■ Task requirements: Wherever the word "assets" appears in a line of the data, that line should be copied.

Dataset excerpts
○ ○ ○
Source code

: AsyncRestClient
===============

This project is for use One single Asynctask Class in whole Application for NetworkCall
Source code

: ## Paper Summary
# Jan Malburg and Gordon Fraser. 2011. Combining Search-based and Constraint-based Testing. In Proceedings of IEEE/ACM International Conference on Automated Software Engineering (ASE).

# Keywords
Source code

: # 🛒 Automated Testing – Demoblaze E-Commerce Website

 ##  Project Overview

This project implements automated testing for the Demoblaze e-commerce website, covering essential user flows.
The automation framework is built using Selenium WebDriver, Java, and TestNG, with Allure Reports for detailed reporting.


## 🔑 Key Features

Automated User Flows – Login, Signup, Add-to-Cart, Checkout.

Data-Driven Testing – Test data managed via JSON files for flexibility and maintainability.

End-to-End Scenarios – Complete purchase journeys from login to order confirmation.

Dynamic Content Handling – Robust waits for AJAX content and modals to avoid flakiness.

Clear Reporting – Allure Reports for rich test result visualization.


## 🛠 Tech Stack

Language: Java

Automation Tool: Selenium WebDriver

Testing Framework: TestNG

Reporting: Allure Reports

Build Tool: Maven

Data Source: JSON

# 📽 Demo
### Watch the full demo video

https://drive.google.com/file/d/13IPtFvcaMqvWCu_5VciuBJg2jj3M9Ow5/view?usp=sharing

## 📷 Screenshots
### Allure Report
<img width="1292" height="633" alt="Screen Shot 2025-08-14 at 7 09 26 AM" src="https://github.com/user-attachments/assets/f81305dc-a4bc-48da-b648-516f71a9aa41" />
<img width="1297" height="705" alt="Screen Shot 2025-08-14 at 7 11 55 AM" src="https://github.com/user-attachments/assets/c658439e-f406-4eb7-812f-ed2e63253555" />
○ ○ ○
■ Expected answer:
<img width="1292" height="633" alt="Screen Shot 2025-08-14 at 7 09 26 AM" src="https://github.com/user-attachments/assets/f81305dc-a4bc-48da-b648-516f71a9aa41" />
<img width="1297" height="705" alt="Screen Shot 2025-08-14 at 7 11 55 AM" src="https://github.com/user-attachments/assets/c658439e-f406-4eb7-812f-ed2e63253555" />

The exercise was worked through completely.